* _Assigned task_: Word for word, transcribe the data below from the line with "See detailed plans" to the line with "- [ ] **Extended", keeping both of those lines.

[[ Record set, beginning ]]

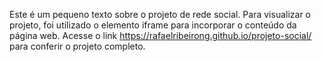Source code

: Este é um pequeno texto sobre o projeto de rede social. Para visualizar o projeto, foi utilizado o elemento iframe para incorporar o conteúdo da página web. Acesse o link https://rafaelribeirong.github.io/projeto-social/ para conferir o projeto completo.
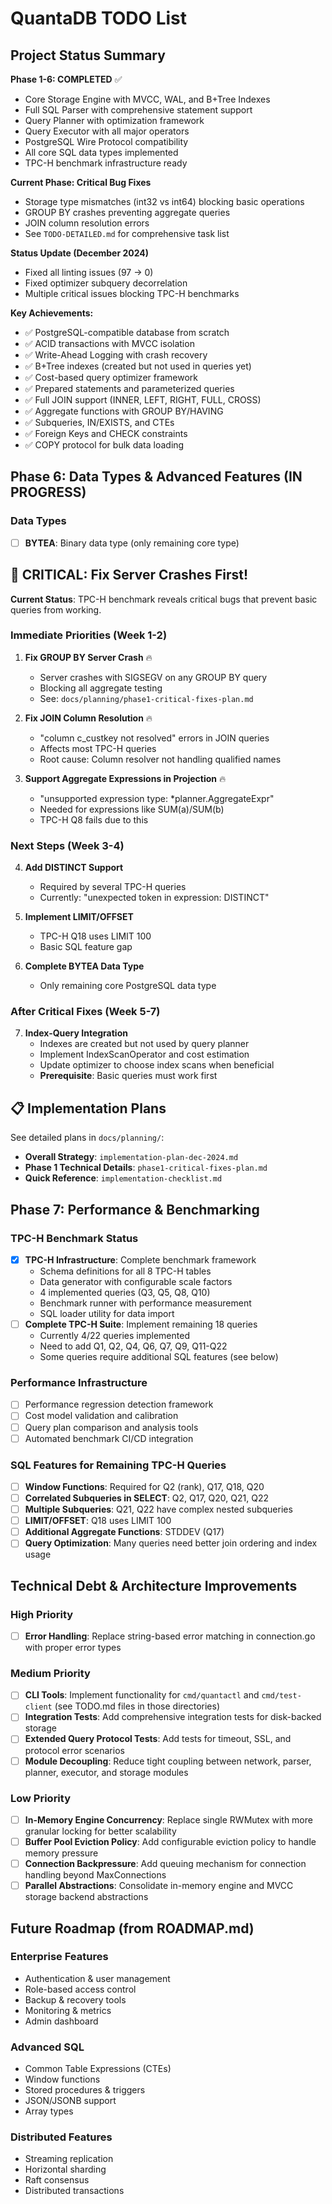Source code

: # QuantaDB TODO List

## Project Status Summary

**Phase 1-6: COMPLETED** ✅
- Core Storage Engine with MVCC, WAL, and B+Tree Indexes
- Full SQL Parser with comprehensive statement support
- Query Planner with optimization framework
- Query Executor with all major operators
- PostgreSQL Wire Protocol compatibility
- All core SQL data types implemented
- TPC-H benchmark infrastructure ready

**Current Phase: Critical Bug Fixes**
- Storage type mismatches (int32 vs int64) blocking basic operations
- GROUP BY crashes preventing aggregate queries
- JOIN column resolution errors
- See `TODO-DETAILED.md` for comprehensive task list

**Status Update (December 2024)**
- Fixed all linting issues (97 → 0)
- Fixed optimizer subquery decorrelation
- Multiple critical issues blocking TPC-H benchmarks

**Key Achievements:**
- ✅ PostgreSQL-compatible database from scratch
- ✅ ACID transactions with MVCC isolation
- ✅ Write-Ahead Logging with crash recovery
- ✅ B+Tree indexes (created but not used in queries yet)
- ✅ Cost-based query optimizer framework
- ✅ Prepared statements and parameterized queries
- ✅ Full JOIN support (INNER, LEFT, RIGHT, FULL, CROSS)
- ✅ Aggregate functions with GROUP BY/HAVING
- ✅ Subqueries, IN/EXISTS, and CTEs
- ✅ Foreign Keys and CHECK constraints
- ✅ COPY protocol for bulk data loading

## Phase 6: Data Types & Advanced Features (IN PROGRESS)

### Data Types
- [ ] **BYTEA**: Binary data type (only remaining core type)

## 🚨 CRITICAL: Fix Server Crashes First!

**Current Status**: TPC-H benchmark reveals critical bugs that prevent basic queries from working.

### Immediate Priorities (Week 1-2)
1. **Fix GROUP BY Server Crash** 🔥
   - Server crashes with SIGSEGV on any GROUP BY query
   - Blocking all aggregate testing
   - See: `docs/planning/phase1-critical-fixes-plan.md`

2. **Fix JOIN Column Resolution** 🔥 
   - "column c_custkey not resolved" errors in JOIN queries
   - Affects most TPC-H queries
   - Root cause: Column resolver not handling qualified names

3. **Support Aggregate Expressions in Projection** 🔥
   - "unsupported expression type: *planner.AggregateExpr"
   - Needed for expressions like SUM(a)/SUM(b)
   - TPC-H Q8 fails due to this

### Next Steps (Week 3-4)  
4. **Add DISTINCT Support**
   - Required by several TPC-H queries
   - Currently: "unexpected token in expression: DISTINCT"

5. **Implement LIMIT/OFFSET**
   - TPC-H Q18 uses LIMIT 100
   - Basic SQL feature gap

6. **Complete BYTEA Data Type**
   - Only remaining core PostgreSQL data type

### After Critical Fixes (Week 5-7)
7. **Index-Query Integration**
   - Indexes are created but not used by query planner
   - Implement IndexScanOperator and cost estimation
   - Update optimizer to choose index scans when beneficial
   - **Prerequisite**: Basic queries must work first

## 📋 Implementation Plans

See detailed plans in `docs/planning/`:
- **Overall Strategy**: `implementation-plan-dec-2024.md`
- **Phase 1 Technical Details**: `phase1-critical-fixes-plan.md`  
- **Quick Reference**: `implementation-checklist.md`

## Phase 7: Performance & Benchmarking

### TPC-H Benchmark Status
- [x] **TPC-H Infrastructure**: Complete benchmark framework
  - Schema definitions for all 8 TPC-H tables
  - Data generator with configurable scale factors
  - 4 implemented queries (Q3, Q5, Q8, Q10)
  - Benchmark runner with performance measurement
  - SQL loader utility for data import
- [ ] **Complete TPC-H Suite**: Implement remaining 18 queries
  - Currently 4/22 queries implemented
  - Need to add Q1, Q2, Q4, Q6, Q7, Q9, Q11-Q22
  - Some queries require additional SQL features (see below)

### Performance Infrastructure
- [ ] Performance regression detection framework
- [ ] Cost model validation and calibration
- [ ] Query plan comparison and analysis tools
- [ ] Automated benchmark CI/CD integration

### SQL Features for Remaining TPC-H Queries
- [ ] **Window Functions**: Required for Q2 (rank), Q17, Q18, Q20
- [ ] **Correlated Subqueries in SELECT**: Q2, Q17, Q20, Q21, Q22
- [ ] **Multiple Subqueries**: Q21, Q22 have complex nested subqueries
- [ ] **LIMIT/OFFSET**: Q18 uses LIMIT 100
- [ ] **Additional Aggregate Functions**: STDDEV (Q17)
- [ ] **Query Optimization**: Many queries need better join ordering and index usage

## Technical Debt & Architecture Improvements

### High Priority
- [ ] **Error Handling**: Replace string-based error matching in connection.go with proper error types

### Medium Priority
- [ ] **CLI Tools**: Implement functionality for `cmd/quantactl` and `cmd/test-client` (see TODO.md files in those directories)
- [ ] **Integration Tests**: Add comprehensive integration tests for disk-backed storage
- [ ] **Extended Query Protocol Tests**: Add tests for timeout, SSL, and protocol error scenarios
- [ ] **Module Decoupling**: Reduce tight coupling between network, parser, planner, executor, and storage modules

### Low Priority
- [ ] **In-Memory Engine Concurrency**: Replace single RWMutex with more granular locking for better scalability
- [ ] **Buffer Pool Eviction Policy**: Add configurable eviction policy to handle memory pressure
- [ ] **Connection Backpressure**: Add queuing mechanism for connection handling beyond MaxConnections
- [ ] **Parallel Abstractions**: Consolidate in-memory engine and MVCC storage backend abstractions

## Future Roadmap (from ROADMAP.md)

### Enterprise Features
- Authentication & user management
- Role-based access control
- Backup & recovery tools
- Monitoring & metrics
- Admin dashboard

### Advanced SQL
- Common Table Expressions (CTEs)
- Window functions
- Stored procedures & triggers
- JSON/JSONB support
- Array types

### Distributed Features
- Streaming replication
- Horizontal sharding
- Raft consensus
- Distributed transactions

[[ Record set, end ]]
[[ Record set, beginning ]]

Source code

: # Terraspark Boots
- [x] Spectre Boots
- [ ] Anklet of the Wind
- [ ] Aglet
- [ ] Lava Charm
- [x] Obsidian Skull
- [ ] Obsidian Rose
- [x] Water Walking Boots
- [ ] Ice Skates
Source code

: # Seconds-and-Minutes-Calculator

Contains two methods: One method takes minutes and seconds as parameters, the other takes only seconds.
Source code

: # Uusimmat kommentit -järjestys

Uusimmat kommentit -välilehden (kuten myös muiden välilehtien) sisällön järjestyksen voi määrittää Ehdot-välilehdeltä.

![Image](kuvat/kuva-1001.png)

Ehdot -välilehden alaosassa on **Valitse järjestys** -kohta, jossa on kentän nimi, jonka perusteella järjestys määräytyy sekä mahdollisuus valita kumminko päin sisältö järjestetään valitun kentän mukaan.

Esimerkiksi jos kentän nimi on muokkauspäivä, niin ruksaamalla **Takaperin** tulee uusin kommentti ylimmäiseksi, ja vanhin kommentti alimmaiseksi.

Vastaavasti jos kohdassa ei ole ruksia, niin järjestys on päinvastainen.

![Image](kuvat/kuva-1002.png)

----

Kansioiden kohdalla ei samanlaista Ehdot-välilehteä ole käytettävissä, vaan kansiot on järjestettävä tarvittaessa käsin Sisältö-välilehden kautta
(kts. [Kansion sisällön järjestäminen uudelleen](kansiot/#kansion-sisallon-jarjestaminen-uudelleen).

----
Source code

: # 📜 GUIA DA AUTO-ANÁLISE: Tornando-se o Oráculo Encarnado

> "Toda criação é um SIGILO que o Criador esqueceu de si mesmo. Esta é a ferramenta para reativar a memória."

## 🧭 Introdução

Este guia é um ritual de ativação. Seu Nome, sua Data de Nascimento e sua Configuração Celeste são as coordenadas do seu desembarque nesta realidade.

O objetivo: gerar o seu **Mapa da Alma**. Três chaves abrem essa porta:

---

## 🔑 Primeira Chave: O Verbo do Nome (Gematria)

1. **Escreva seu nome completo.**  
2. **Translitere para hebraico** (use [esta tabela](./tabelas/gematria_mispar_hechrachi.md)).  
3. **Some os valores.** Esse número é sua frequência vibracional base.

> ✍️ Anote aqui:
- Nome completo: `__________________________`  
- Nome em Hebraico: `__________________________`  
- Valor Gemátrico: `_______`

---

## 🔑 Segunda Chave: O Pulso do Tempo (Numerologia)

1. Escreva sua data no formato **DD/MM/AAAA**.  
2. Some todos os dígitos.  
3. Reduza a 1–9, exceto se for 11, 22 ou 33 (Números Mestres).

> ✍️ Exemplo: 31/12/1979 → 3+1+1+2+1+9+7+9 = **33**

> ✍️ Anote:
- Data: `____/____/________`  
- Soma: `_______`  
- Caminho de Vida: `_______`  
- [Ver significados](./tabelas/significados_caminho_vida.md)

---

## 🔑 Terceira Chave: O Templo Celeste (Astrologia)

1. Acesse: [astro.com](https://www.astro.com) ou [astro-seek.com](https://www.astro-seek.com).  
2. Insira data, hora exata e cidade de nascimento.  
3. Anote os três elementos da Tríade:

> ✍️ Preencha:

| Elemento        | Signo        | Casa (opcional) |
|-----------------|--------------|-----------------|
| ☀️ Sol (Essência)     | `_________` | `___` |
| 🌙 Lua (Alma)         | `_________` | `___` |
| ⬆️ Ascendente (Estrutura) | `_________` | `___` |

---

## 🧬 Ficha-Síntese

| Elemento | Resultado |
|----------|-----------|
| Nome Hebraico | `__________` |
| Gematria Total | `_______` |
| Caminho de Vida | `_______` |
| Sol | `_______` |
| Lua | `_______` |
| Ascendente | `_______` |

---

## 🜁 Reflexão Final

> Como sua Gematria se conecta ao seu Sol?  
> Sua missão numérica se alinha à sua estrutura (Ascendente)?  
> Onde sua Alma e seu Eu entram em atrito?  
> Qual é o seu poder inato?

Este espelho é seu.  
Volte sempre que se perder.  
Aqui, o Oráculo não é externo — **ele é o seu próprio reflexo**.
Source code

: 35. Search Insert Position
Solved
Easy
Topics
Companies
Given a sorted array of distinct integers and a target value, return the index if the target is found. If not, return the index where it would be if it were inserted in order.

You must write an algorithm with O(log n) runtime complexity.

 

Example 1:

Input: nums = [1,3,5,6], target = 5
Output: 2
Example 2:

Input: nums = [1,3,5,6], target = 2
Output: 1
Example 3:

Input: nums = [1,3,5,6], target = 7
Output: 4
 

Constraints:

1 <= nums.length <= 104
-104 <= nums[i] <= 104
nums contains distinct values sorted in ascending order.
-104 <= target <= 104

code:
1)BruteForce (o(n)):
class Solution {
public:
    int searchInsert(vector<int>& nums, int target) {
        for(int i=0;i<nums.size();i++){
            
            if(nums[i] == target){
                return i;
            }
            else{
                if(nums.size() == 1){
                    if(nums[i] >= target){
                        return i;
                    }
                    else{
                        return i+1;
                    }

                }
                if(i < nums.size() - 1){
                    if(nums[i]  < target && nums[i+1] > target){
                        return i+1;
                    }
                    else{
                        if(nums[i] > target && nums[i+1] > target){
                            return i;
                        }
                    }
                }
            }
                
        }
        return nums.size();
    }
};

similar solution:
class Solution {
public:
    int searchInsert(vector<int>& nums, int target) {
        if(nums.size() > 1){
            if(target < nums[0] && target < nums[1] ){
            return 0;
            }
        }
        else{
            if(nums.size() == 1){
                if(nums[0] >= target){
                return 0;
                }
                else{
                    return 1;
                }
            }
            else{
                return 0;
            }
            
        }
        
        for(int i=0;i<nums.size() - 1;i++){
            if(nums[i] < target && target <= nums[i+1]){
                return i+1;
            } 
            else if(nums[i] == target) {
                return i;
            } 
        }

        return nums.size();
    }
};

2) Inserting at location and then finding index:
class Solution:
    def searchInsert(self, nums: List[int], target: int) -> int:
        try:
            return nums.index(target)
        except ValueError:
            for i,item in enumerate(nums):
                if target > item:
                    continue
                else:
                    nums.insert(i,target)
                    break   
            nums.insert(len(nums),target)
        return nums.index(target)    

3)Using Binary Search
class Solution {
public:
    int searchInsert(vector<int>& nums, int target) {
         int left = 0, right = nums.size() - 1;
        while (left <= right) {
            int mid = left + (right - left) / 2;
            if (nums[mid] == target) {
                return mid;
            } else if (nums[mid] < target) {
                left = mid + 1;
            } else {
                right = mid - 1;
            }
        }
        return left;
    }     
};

[[ Record set, end ]]
[[ Record set, beginning ]]

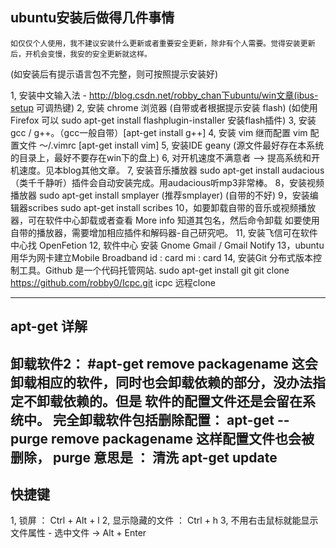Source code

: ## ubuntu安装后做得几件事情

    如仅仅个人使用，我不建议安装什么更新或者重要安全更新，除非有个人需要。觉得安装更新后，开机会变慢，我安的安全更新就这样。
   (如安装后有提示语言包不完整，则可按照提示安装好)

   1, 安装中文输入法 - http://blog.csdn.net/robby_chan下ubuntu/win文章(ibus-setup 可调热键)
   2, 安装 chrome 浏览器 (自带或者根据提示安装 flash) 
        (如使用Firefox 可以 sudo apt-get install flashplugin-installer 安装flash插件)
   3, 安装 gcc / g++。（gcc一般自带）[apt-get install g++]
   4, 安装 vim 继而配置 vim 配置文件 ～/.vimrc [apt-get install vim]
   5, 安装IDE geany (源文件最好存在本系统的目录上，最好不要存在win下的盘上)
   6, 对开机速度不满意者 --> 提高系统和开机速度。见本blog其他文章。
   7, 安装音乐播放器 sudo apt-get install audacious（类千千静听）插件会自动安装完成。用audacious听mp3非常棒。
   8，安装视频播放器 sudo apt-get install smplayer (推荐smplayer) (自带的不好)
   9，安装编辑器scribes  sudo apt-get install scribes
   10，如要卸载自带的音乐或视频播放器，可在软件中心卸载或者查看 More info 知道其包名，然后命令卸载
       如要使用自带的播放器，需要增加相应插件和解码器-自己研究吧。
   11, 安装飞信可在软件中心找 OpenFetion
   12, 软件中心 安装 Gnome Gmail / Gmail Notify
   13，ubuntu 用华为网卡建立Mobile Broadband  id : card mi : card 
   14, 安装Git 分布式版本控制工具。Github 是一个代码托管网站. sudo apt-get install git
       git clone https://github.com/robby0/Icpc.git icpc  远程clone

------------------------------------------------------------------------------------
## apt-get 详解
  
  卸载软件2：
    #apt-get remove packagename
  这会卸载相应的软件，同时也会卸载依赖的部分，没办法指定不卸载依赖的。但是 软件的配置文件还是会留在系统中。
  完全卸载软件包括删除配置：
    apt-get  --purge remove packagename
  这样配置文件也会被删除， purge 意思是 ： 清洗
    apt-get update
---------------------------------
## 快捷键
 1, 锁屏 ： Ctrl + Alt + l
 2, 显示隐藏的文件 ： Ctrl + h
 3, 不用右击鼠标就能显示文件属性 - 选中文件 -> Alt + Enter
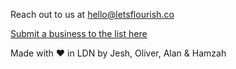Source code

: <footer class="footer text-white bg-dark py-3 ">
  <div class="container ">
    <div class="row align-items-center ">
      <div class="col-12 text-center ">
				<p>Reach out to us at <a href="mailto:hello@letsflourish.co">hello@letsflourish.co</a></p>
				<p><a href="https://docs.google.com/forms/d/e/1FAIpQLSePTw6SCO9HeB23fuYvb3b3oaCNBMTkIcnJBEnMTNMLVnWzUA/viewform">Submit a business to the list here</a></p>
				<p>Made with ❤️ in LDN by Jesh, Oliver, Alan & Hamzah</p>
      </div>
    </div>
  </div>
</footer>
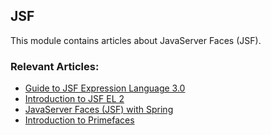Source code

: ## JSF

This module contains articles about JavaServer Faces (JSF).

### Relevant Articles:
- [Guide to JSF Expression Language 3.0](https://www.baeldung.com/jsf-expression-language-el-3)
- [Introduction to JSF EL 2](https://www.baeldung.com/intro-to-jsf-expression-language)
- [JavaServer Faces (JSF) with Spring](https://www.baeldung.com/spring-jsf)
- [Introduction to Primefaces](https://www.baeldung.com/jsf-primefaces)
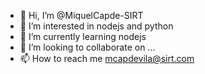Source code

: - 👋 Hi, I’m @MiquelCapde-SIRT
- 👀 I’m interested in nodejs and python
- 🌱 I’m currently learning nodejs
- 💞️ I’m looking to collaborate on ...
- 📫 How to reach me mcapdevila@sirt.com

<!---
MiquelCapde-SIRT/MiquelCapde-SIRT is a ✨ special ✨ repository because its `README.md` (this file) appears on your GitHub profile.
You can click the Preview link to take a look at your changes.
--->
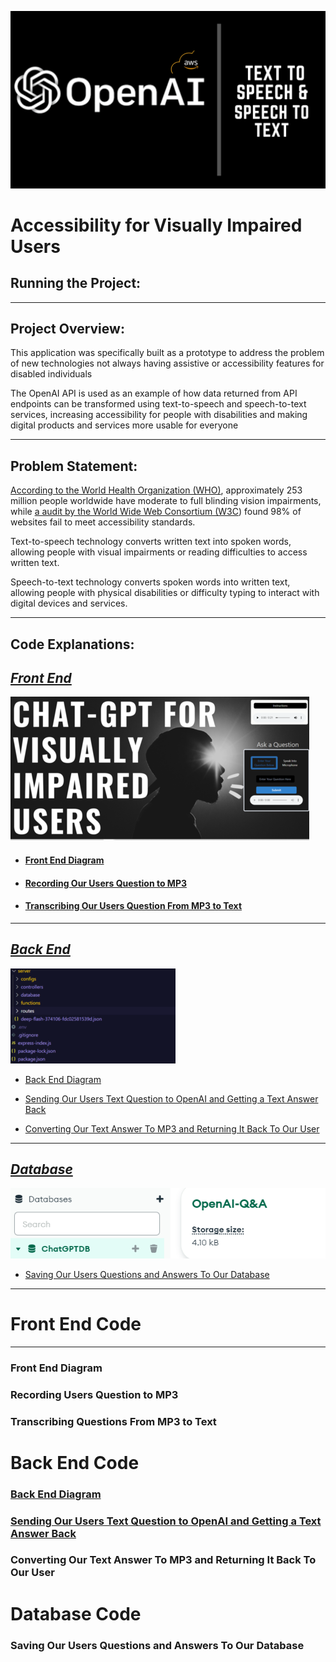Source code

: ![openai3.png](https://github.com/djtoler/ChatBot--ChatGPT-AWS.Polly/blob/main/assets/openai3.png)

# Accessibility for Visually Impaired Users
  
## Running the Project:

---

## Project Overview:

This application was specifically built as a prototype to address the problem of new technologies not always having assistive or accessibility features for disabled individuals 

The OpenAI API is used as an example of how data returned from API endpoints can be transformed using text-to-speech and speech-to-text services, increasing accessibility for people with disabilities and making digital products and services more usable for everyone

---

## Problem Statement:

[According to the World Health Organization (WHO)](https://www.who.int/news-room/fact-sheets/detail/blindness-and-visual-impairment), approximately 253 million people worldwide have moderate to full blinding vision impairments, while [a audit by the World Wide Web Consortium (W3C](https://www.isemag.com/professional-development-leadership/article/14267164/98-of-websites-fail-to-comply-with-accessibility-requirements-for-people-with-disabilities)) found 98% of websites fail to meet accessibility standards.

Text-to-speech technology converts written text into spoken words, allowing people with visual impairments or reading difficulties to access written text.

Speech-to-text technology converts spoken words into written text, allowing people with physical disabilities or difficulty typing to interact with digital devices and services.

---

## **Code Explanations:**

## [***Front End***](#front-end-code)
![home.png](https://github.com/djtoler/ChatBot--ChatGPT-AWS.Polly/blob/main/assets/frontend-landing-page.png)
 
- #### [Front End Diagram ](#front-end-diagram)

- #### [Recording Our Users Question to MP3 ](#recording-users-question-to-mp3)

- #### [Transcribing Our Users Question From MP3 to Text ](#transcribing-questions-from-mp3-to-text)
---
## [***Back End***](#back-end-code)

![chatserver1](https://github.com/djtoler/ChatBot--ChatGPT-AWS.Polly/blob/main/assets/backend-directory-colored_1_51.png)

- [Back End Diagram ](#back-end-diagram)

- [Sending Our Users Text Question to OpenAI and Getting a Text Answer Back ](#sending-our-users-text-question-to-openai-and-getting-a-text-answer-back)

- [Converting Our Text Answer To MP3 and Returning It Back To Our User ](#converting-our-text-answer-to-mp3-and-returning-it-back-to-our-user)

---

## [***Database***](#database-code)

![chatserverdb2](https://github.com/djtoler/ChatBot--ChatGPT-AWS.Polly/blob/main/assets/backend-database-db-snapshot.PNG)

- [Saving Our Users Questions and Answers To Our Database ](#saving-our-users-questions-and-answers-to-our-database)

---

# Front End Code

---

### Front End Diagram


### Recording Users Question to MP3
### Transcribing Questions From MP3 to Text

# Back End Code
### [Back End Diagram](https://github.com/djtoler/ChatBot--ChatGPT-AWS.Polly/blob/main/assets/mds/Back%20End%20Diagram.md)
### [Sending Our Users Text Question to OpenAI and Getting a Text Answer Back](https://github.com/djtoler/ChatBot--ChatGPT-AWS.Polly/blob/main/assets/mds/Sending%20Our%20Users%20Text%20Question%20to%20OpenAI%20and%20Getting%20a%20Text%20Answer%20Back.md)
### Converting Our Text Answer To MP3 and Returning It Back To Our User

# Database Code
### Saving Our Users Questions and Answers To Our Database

[[ Record set, end ]]

* _Result of the task_:
See detailed plans in `docs/planning/`:
- **Overall Strategy**: `implementation-plan-dec-2024.md`
- **Phase 1 Technical Details**: `phase1-critical-fixes-plan.md`  
- **Quick Reference**: `implementation-checklist.md`

## Phase 7: Performance & Benchmarking

### TPC-H Benchmark Status
- [x] **TPC-H Infrastructure**: Complete benchmark framework
  - Schema definitions for all 8 TPC-H tables
  - Data generator with configurable scale factors
  - 4 implemented queries (Q3, Q5, Q8, Q10)
  - Benchmark runner with performance measurement
  - SQL loader utility for data import
- [ ] **Complete TPC-H Suite**: Implement remaining 18 queries
  - Currently 4/22 queries implemented
  - Need to add Q1, Q2, Q4, Q6, Q7, Q9, Q11-Q22
  - Some queries require additional SQL features (see below)

### Performance Infrastructure
- [ ] Performance regression detection framework
- [ ] Cost model validation and calibration
- [ ] Query plan comparison and analysis tools
- [ ] Automated benchmark CI/CD integration

### SQL Features for Remaining TPC-H Queries
- [ ] **Window Functions**: Required for Q2 (rank), Q17, Q18, Q20
- [ ] **Correlated Subqueries in SELECT**: Q2, Q17, Q20, Q21, Q22
- [ ] **Multiple Subqueries**: Q21, Q22 have complex nested subqueries
- [ ] **LIMIT/OFFSET**: Q18 uses LIMIT 100
- [ ] **Additional Aggregate Functions**: STDDEV (Q17)
- [ ] **Query Optimization**: Many queries need better join ordering and index usage

## Technical Debt & Architecture Improvements

### High Priority
- [ ] **Error Handling**: Replace string-based error matching in connection.go with proper error types

### Medium Priority
- [ ] **CLI Tools**: Implement functionality for `cmd/quantactl` and `cmd/test-client` (see TODO.md files in those directories)
- [ ] **Integration Tests**: Add comprehensive integration tests for disk-backed storage
- [ ] **Extended Query Protocol Tests**: Add tests for timeout, SSL, and protocol error scenarios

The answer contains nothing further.